Bedtime Story by Chloe Hooper Review – ein außergewöhnlicher Schatz voller Hoffnung und Trauer | Bücher

Chloe Hooper baut ihre Memoiren in schnellen Strichen auf: zwei junge Söhne, ein älterer Partner und etwas, das plötzlich passiert und das häusliche Leben kostbar und seltsam macht. Der Vater ihrer Kinder ist Don Watson (Schriftsteller, Historiker und berühmter Redenschreiber von Keating). Das Etwas: ein gewöhnlicher Krebs und eine seltene Mutation. Hooper, die zwei Romane und zwei von der Kritik gefeierte investigative Sachbücher auf ihrem Konto hat, richtet ihr menschliches, forensisches Auge auf die Trauer und das private Verderben ihrer eigenen Familie. Es fühlt sich an wie ein Roman, seine Charaktere sind fesselnd, bewegend und lustig – dass dies echte Menschen sind, scheint eine zweitrangige, außergewöhnliche Leistung zu sein.

Bedtime Story ist beiden Jungen gewidmet, richtet sich aber hauptsächlich an den Älteren. Hooper durchforstet Jahrhunderte von Kinderbüchern auf der Suche nach Geschichten, die ihr helfen, mit ihm „über die wirkliche Dunkelheit“ zu sprechen.

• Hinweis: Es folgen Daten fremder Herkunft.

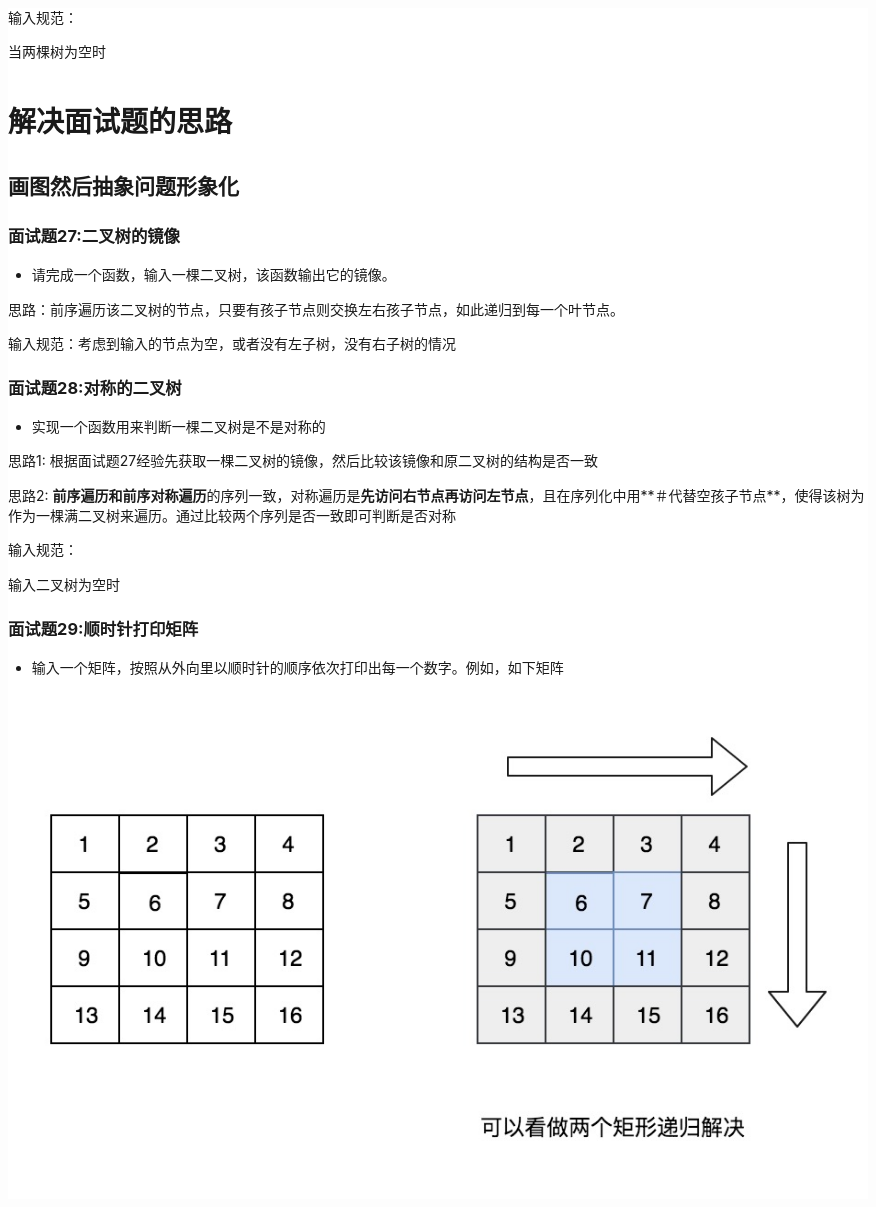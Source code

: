 输入规范：

当两棵树为空时


# 解决面试题的思路

## 画图然后抽象问题形象化

### 面试题27:二叉树的镜像
* 请完成一个函数，输入一棵二叉树，该函数输出它的镜像。

思路：前序遍历该二叉树的节点，只要有孩子节点则交换左右孩子节点，如此递归到每一个叶节点。

输入规范：考虑到输入的节点为空，或者没有左子树，没有右子树的情况

### 面试题28:对称的二叉树

* 实现一个函数用来判断一棵二叉树是不是对称的

思路1: 根据面试题27经验先获取一棵二叉树的镜像，然后比较该镜像和原二叉树的结构是否一致

思路2: **前序遍历和前序对称遍历**的序列一致，对称遍历是**先访问右节点再访问左节点**，且在序列化中用**＃代替空孩子节点**，使得该树为作为一棵满二叉树来遍历。通过比较两个序列是否一致即可判断是否对称

输入规范：

输入二叉树为空时

### 面试题29:顺时针打印矩阵

* 输入一个矩阵，按照从外向里以顺时针的顺序依次打印出每一个数字。例如，如下矩阵

![offer5](/img/offer5.png)
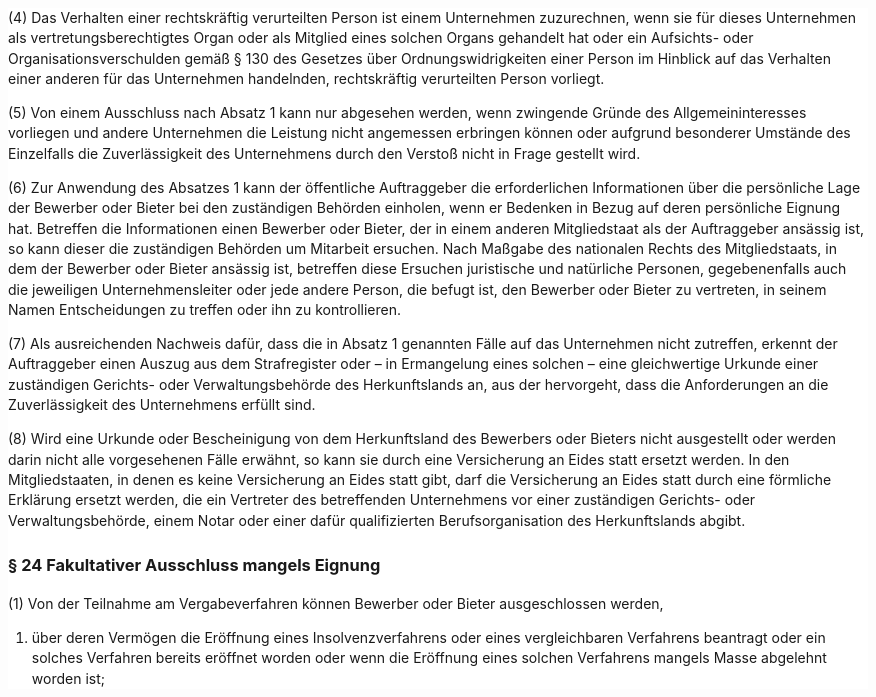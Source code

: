 (4) Das Verhalten einer rechtskräftig verurteilten Person ist einem
Unternehmen zuzurechnen, wenn sie für dieses Unternehmen als
vertretungsberechtigtes Organ oder als Mitglied eines solchen Organs
gehandelt hat oder ein Aufsichts- oder Organisationsverschulden gemäß
§ 130 des Gesetzes über Ordnungswidrigkeiten einer Person im Hinblick
auf das Verhalten einer anderen für das Unternehmen handelnden,
rechtskräftig verurteilten Person vorliegt.

(5) Von einem Ausschluss nach Absatz 1 kann nur abgesehen werden, wenn
zwingende Gründe des Allgemeininteresses vorliegen und andere
Unternehmen die Leistung nicht angemessen erbringen können oder
aufgrund besonderer Umstände des Einzelfalls die Zuverlässigkeit des
Unternehmens durch den Verstoß nicht in Frage gestellt wird.

(6) Zur Anwendung des Absatzes 1 kann der öffentliche Auftraggeber die
erforderlichen Informationen über die persönliche Lage der Bewerber
oder Bieter bei den zuständigen Behörden einholen, wenn er Bedenken in
Bezug auf deren persönliche Eignung hat. Betreffen die Informationen
einen Bewerber oder Bieter, der in einem anderen Mitgliedstaat als der
Auftraggeber ansässig ist, so kann dieser die zuständigen Behörden um
Mitarbeit ersuchen. Nach Maßgabe des nationalen Rechts des
Mitgliedstaats, in dem der Bewerber oder Bieter ansässig ist,
betreffen diese Ersuchen juristische und natürliche Personen,
gegebenenfalls auch die jeweiligen Unternehmensleiter oder jede andere
Person, die befugt ist, den Bewerber oder Bieter zu vertreten, in
seinem Namen Entscheidungen zu treffen oder ihn zu kontrollieren.

(7) Als ausreichenden Nachweis dafür, dass die in Absatz 1 genannten
Fälle auf das Unternehmen nicht zutreffen, erkennt der Auftraggeber
einen Auszug aus dem Strafregister oder – in Ermangelung eines solchen
– eine gleichwertige Urkunde einer zuständigen Gerichts- oder
Verwaltungsbehörde des Herkunftslands an, aus der hervorgeht, dass die
Anforderungen an die Zuverlässigkeit des Unternehmens erfüllt sind.

(8) Wird eine Urkunde oder Bescheinigung von dem Herkunftsland des
Bewerbers oder Bieters nicht ausgestellt oder werden darin nicht alle
vorgesehenen Fälle erwähnt, so kann sie durch eine Versicherung an
Eides statt ersetzt werden. In den Mitgliedstaaten, in denen es keine
Versicherung an Eides statt gibt, darf die Versicherung an Eides statt
durch eine förmliche Erklärung ersetzt werden, die ein Vertreter des
betreffenden Unternehmens vor einer zuständigen Gerichts- oder
Verwaltungsbehörde, einem Notar oder einer dafür qualifizierten
Berufsorganisation des Herkunftslands abgibt.


### § 24 Fakultativer Ausschluss mangels Eignung

(1) Von der Teilnahme am Vergabeverfahren können Bewerber oder Bieter
ausgeschlossen werden,

1.  über deren Vermögen die Eröffnung eines Insolvenzverfahrens oder eines
    vergleichbaren Verfahrens beantragt oder ein solches Verfahren bereits
    eröffnet worden oder wenn die Eröffnung eines solchen Verfahrens
    mangels Masse abgelehnt worden ist;

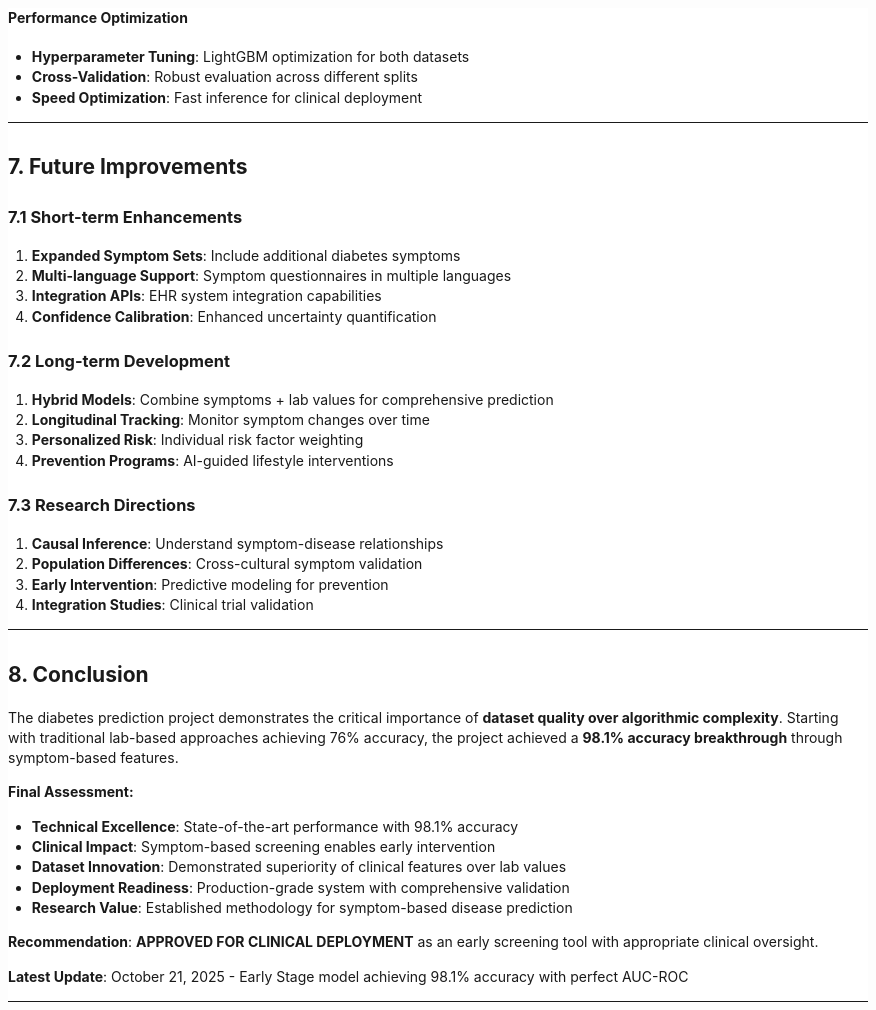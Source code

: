 #### Performance Optimization
- **Hyperparameter Tuning**: LightGBM optimization for both datasets
- **Cross-Validation**: Robust evaluation across different splits
- **Speed Optimization**: Fast inference for clinical deployment

---

## 7. Future Improvements

### 7.1 Short-term Enhancements

1. **Expanded Symptom Sets**: Include additional diabetes symptoms
2. **Multi-language Support**: Symptom questionnaires in multiple languages
3. **Integration APIs**: EHR system integration capabilities
4. **Confidence Calibration**: Enhanced uncertainty quantification

### 7.2 Long-term Development

1. **Hybrid Models**: Combine symptoms + lab values for comprehensive prediction
2. **Longitudinal Tracking**: Monitor symptom changes over time
3. **Personalized Risk**: Individual risk factor weighting
4. **Prevention Programs**: AI-guided lifestyle interventions

### 7.3 Research Directions

1. **Causal Inference**: Understand symptom-disease relationships
2. **Population Differences**: Cross-cultural symptom validation
3. **Early Intervention**: Predictive modeling for prevention
4. **Integration Studies**: Clinical trial validation

---

## 8. Conclusion

The diabetes prediction project demonstrates the critical importance of **dataset quality over algorithmic complexity**. Starting with traditional lab-based approaches achieving 76% accuracy, the project achieved a **98.1% accuracy breakthrough** through symptom-based features.

**Final Assessment:**
- **Technical Excellence**: State-of-the-art performance with 98.1% accuracy
- **Clinical Impact**: Symptom-based screening enables early intervention
- **Dataset Innovation**: Demonstrated superiority of clinical features over lab values
- **Deployment Readiness**: Production-grade system with comprehensive validation
- **Research Value**: Established methodology for symptom-based disease prediction

**Recommendation**: **APPROVED FOR CLINICAL DEPLOYMENT** as an early screening tool with appropriate clinical oversight.

**Latest Update**: October 21, 2025 - Early Stage model achieving 98.1% accuracy with perfect AUC-ROC

---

Sie sucht nicht nur nach einer Sprache, um das Thema Watsons Krankheit anzusprechen, sondern um sich selbst irgendwie beizubringen, weniger Angst zu haben.

Was nicht genau dasselbe Projekt ist wie Trost suchen. Traditionelle Kindergeschichten, schreibt sie, stammten aus „totengetränkten“ Volksmärchen und interessierten sich wenig dafür, irgendjemanden zu beruhigen. Der seltsame Horror und die Freude des Lebens sind der springende Punkt, und Hooper (ihre eigene Fiktion, die allgemein als „Gothic“ bezeichnet wird) gibt ein greifbares, verschwörerisches Gefühl der Erleichterung, als sie feststellt, dass selbst später verwässerte Versionen dieser Geschichten selten sein können vollständig saniert. Das „Märchenmodell“ gewinnt in ihrem eigenen Leben zunehmend an Relevanz: Helden, in „einem Zauberwald oder einer Onkologiestation“, plötzlich gezwungen, nach willkürlichen, perversen neuen Regeln zu spielen.

Krebsbehandlung ist teuer, selbst für diejenigen, die wie Watson und Hooper privat versichert sind. Der Zugang zu potenziell lebensrettenden medizinischen Studien ist ein Spiel aus Timing, Glück und Geld – der entschieden progressive Watson findet sie „obszön“, „Gesundheitsversorgung für reiche Leute“; Hooper will nur, dass es ihm besser geht; sie können es sich sowieso nicht leisten. Während sie über das Krankenhaus und das brutale Wartespiel der Chemo verhandeln, glänzt ihre Stimme vor Unruhe, Humor und unsicherer Wut – sie ist sich bewusst, wie Krankheit die Systeme unserer Gesellschaften offenlegt, um füreinander zu sorgen, und die Lücken in diesen Systemen . Sie ist sich der enthüllten Heucheleien genauso bewusst, wie wir uns alle ducken und um sie herumschlängeln und uns an jeden Vorteil klammern, um diejenigen zu schützen, die uns lieb und teuer sind. Verhandle mit der Hexe. Nimm das Gold.

Wenn Kindergeschichten unsere Mythen enthalten, sieht Hooper auch, dass sie unsere blinden Flecken enthalten. Vor allem die westliche Kinderliteratur ist voll davon: Rassistische Stereotypen, Enteignung und Verlust werden zu einer „unsterblichen Geschichte“ von Terra Nullius und Pioniermut getüncht; vermenschlichte Tiere, deren bezaubernde Abenteuer die gegenwärtige Gefahr ihres eigenen Verschwindens auslöschen. Hooper, die nach Möglichkeiten sucht, mit ihren Kindern über „alles, was verloren geht“ zu sprechen, erweitert unweigerlich ihre Sicht auf die Klimakrise. Hier gibt es etwas zu verbinden, über Geschichte und Tod und globale Erwärmung – irreversible Ereignisse, die narkotischen Gefahren der Nostalgie, die Notwendigkeit, den Tatsachen ins Auge zu sehen. Aber es gibt keinen „lehrbaren Moment“, und Hoopers Versuch, einen zusammenzuschustern, fühlt sich didaktisch und künstlich an. Denn letztendlich ringt sie damit, wie wir uns angesichts von Dingen beherrschen können, die wir nicht kontrollieren können. Es gibt keine Antwort. Und Bedtime Story ist, wie die besten Momente ihrer anderen Werke, bemerkenswerter für ihre Fähigkeit, widersprüchliche Wahrheiten zu enthalten: Kinder sehnen sich nach Offenheit und verdienen sie; zu viel Wahrheit vor dem Schlafengehen und „niemand kann schlafen“.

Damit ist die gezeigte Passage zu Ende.